▶ _TRY IT_: Find every line below where the word "configs" occurs, then give how many you found and nothing else.

▶ _AVAILABLE RECORDS_:
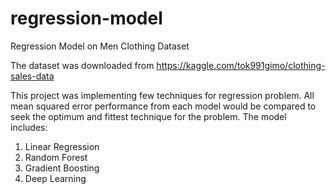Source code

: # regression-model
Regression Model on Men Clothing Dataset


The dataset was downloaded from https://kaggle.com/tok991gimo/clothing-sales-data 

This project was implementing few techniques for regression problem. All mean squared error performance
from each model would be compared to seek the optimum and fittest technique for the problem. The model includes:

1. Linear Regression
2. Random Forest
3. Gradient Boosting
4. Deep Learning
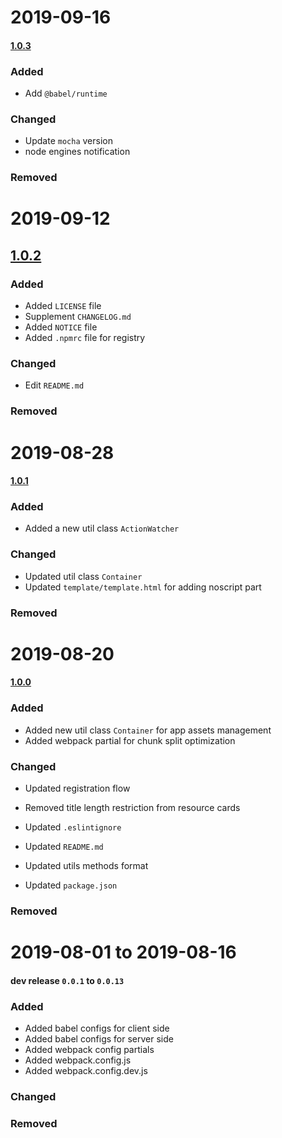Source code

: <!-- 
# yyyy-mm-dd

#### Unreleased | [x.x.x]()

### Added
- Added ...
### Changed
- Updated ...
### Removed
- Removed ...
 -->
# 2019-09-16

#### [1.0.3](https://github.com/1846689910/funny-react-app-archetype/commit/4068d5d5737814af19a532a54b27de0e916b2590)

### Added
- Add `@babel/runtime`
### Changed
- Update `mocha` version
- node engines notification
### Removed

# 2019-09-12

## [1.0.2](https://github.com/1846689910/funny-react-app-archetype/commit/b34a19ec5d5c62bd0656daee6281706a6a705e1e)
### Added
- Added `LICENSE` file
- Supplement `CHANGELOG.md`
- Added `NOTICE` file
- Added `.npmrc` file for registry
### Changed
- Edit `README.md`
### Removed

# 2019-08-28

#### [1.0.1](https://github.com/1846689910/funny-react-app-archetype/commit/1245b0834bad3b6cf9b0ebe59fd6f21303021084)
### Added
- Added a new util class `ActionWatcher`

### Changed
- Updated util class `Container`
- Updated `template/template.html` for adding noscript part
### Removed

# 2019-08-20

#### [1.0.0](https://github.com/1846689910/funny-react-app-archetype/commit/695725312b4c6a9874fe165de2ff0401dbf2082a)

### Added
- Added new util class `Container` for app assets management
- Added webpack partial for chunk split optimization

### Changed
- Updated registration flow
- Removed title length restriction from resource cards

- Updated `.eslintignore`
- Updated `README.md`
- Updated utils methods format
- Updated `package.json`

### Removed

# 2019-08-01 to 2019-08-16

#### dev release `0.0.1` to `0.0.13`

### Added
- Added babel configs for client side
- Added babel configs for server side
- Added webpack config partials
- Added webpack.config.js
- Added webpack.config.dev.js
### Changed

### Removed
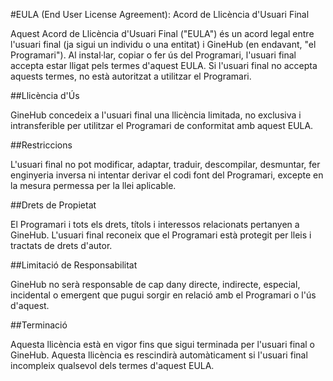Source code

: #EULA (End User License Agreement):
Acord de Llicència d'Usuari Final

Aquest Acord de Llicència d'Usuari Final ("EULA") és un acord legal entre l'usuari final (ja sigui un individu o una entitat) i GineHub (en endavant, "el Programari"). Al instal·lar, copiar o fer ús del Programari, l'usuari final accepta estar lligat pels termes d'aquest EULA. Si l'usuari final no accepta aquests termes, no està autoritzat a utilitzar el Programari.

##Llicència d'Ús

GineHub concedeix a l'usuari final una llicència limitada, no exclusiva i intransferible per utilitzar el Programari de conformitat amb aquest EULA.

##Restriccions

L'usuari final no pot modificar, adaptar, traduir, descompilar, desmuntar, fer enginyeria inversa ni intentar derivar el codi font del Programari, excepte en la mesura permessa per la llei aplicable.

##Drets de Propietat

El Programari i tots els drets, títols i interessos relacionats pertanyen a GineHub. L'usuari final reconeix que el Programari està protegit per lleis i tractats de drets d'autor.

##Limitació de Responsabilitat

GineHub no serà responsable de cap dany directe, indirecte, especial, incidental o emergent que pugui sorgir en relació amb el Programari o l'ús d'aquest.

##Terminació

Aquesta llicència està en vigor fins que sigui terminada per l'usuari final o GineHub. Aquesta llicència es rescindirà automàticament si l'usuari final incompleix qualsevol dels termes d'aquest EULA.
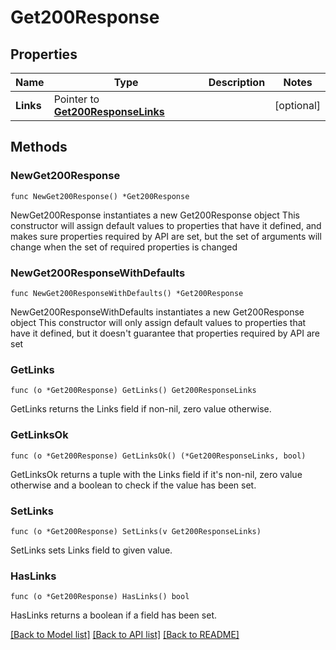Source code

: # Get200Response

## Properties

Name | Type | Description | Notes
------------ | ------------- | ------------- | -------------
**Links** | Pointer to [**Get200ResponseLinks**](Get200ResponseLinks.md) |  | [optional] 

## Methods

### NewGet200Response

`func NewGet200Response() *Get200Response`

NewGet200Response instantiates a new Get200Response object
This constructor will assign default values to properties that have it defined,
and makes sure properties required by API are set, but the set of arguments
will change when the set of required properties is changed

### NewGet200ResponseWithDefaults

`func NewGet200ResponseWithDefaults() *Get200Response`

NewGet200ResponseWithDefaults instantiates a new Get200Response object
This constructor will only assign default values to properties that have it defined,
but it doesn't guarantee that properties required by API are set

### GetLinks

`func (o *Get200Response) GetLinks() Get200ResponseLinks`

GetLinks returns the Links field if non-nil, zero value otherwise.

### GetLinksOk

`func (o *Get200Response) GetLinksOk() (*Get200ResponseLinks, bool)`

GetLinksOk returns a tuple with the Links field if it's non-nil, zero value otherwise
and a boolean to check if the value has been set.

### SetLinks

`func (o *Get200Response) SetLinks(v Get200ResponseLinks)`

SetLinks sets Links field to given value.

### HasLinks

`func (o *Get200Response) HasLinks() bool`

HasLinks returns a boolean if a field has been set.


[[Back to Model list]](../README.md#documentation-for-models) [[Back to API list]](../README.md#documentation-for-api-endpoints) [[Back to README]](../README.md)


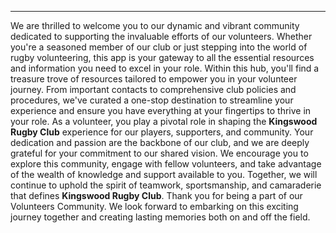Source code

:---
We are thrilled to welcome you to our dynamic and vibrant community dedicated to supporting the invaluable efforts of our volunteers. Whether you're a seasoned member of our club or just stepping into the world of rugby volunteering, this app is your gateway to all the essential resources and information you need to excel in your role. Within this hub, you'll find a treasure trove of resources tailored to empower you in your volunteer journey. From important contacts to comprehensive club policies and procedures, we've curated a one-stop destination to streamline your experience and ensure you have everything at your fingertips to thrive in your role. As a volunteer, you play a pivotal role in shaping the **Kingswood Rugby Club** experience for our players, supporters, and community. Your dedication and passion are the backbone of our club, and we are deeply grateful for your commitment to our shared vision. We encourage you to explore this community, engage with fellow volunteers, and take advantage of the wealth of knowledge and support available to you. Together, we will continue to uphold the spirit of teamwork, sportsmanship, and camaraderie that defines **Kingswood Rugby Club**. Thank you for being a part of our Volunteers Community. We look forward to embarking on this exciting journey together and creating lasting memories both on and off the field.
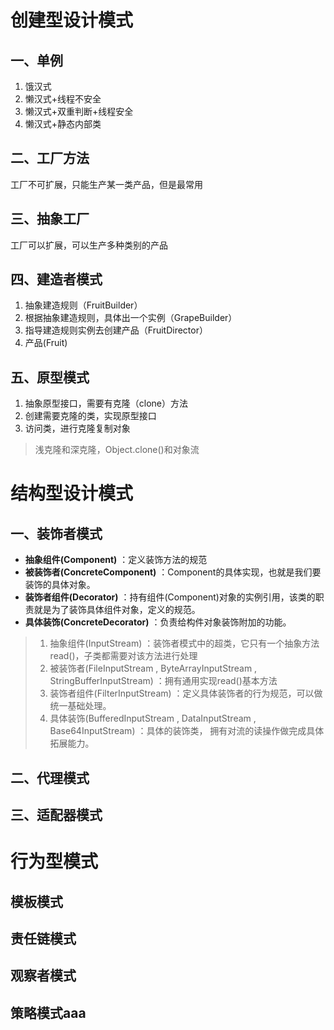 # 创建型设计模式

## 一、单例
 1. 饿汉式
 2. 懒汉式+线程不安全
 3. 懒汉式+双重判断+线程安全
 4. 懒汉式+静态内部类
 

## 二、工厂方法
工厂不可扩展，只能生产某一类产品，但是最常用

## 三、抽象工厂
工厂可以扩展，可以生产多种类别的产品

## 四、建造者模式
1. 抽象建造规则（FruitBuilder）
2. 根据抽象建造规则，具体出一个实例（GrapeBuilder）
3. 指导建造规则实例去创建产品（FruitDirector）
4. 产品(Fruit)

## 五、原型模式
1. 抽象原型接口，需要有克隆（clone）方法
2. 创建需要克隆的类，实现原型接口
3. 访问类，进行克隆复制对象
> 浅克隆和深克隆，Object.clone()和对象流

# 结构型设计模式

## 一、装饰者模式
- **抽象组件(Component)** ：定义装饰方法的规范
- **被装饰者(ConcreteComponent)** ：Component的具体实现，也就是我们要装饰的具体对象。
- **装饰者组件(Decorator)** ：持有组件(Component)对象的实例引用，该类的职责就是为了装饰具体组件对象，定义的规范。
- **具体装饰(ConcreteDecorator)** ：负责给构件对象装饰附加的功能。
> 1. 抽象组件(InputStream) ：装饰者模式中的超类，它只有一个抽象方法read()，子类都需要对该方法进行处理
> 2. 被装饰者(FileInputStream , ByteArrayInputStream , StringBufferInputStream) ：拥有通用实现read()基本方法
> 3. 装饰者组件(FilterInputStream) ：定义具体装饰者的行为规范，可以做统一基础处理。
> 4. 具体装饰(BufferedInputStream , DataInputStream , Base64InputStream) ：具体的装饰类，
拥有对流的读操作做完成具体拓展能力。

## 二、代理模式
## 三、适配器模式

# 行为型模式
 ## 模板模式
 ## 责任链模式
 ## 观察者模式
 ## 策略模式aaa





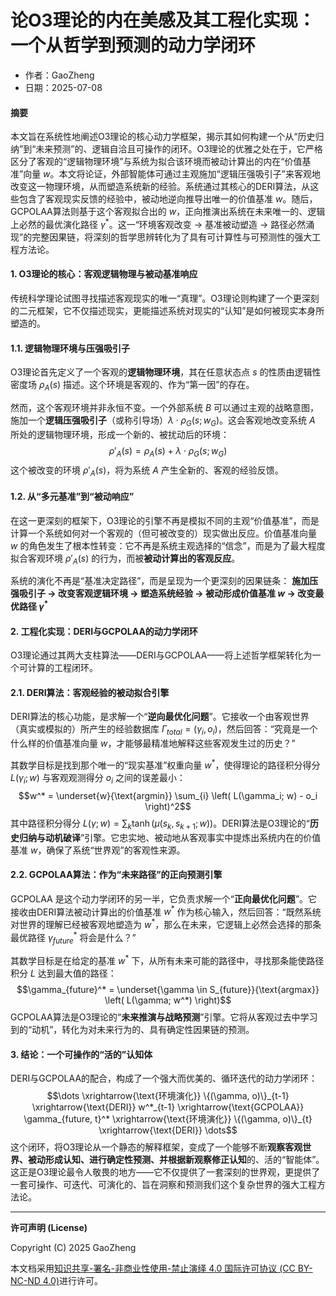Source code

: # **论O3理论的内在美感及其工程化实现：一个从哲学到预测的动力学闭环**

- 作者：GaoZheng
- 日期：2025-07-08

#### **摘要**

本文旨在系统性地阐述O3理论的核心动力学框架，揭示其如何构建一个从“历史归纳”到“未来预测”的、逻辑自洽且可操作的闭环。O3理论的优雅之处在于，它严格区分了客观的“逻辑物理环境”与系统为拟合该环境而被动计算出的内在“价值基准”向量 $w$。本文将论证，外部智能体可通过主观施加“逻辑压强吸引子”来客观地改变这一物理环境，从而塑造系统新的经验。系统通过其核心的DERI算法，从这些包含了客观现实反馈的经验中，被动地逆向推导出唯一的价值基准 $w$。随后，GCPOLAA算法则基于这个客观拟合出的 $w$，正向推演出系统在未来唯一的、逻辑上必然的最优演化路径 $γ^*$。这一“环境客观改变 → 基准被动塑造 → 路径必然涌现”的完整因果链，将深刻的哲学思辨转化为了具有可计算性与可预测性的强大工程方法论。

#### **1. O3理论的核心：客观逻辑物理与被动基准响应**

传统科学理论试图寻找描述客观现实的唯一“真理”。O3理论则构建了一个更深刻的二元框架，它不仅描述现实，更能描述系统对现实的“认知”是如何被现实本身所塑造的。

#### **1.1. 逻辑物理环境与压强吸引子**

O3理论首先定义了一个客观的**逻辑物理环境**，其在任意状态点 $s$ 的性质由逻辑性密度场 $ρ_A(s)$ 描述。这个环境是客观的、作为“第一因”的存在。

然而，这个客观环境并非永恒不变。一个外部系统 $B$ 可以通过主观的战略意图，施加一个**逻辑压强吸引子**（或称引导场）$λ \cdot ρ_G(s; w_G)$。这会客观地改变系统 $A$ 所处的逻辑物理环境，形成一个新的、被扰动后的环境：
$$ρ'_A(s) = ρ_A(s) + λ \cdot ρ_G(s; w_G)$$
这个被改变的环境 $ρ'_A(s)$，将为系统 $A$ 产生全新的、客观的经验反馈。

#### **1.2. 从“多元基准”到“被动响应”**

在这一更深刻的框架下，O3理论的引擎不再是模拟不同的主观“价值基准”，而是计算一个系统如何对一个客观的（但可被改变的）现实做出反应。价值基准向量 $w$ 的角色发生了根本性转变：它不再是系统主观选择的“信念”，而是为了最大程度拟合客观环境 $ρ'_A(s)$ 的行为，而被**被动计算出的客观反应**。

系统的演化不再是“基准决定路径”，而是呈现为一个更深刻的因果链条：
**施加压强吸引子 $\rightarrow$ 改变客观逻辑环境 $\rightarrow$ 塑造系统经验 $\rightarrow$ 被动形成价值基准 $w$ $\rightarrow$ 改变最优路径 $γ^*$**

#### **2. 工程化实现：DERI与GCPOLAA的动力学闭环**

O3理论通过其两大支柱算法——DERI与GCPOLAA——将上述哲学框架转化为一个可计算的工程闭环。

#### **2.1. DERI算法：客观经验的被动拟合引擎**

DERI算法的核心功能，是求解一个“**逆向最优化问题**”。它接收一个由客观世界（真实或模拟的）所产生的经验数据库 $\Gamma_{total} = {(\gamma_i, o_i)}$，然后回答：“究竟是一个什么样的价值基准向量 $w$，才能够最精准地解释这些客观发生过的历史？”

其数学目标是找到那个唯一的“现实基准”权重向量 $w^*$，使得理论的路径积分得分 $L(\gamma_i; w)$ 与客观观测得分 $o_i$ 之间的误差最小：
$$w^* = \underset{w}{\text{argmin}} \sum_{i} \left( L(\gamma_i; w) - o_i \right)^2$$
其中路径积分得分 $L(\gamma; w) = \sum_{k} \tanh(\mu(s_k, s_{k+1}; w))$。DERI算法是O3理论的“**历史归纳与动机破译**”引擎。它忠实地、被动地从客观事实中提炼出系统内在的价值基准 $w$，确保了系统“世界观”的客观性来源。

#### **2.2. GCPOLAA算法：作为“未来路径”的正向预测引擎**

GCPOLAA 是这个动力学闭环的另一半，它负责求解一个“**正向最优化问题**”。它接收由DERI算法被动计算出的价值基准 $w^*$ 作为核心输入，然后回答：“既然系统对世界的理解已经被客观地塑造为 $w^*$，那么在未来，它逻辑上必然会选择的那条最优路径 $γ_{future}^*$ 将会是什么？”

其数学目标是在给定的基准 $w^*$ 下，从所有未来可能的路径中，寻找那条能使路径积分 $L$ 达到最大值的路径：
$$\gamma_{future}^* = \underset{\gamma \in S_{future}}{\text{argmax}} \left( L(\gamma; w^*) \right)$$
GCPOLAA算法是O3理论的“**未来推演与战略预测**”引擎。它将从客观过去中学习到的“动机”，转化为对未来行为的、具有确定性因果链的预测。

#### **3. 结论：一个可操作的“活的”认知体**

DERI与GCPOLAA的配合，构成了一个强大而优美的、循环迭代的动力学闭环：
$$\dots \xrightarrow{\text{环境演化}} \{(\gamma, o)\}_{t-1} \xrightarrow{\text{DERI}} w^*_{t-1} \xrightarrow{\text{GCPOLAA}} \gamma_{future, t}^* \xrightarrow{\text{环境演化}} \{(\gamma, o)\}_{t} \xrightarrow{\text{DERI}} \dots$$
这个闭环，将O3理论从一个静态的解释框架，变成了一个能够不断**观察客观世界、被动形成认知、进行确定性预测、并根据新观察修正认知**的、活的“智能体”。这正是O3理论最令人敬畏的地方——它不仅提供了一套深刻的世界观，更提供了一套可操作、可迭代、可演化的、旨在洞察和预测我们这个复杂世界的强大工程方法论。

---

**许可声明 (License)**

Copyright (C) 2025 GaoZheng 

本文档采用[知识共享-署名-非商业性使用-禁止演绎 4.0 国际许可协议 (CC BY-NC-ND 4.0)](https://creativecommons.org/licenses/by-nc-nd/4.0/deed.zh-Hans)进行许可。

▶ _TASK RESULT_: 2